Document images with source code
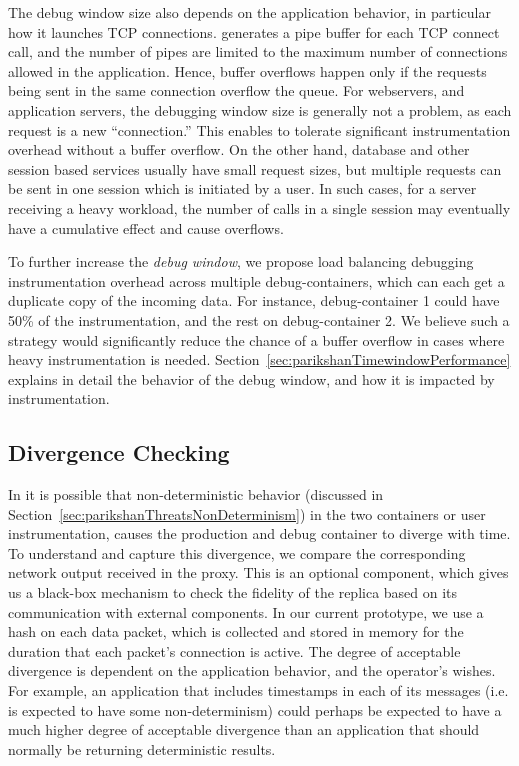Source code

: The debug window size also depends on the application behavior, in particular how it launches TCP connections. 
\parikshan generates a pipe buffer for each TCP connect call, and the number of pipes are limited to the maximum number of connections allowed in the application.
Hence, buffer overflows happen only if the requests being sent in the same connection overflow the queue.
For webservers, and application servers, the debugging window size is generally not a problem, as each request is a new ``connection.''
This enables \parikshan to tolerate significant instrumentation overhead without a buffer overflow.
On the other hand, database and other session based services usually have small request sizes, but multiple requests can be sent in one session which is initiated by a user. 
In such cases, for a server receiving a heavy workload, the number of calls in a single session may eventually have a cumulative effect and cause overflows.

To further increase the \emph{debug window}, we propose load balancing debugging instrumentation overhead across multiple debug-containers, which can each get a duplicate copy of the incoming data. 
For instance, debug-container 1 could have 50\% of the instrumentation, and the rest on debug-container 2.
We believe such a strategy would significantly reduce the chance of a buffer overflow in cases where heavy instrumentation is needed.
Section~\ref{sec:parikshanTimewindowPerformance} explains in detail the behavior of the debug window, and how it is impacted by instrumentation.


\subsection{Divergence Checking}
\label{sec:parikshanDivergenceChecking}

In \parikshan it is possible that non-deterministic behavior (discussed in Section~\ref{sec:parikshanThreatsNonDeterminism}) in the two containers or user instrumentation, causes the production and debug container to diverge with time.
To understand and capture this divergence, we compare the corresponding network output received in the proxy.
This is an optional component, which gives us a black-box mechanism to check the fidelity of the replica based on its communication with external components.
In our current prototype, we use a hash on each data packet, which is collected and stored in memory for the duration that each packet's connection is active.
The degree of acceptable divergence is dependent on the application behavior, and the operator's wishes. 
For example, an application that includes timestamps in each of its messages (i.e. is expected to have some non-determinism) could perhaps be expected to have a much higher degree of acceptable divergence than an application that should normally be returning deterministic results.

Work item | Print the records exactly and omit all pictures.

Answer below |
Source code

: The debug window size also depends on the application behavior, in particular how it launches TCP connections. 
\parikshan generates a pipe buffer for each TCP connect call, and the number of pipes are limited to the maximum number of connections allowed in the application.
Hence, buffer overflows happen only if the requests being sent in the same connection overflow the queue.
For webservers, and application servers, the debugging window size is generally not a problem, as each request is a new ``connection.''
This enables \parikshan to tolerate significant instrumentation overhead without a buffer overflow.
On the other hand, database and other session based services usually have small request sizes, but multiple requests can be sent in one session which is initiated by a user. 
In such cases, for a server receiving a heavy workload, the number of calls in a single session may eventually have a cumulative effect and cause overflows.

To further increase the \emph{debug window}, we propose load balancing debugging instrumentation overhead across multiple debug-containers, which can each get a duplicate copy of the incoming data. 
For instance, debug-container 1 could have 50\% of the instrumentation, and the rest on debug-container 2.
We believe such a strategy would significantly reduce the chance of a buffer overflow in cases where heavy instrumentation is needed.
Section~\ref{sec:parikshanTimewindowPerformance} explains in detail the behavior of the debug window, and how it is impacted by instrumentation.


\subsection{Divergence Checking}
\label{sec:parikshanDivergenceChecking}

In \parikshan it is possible that non-deterministic behavior (discussed in Section~\ref{sec:parikshanThreatsNonDeterminism}) in the two containers or user instrumentation, causes the production and debug container to diverge with time.
To understand and capture this divergence, we compare the corresponding network output received in the proxy.
This is an optional component, which gives us a black-box mechanism to check the fidelity of the replica based on its communication with external components.
In our current prototype, we use a hash on each data packet, which is collected and stored in memory for the duration that each packet's connection is active.
The degree of acceptable divergence is dependent on the application behavior, and the operator's wishes. 
For example, an application that includes timestamps in each of its messages (i.e. is expected to have some non-determinism) could perhaps be expected to have a much higher degree of acceptable divergence than an application that should normally be returning deterministic results.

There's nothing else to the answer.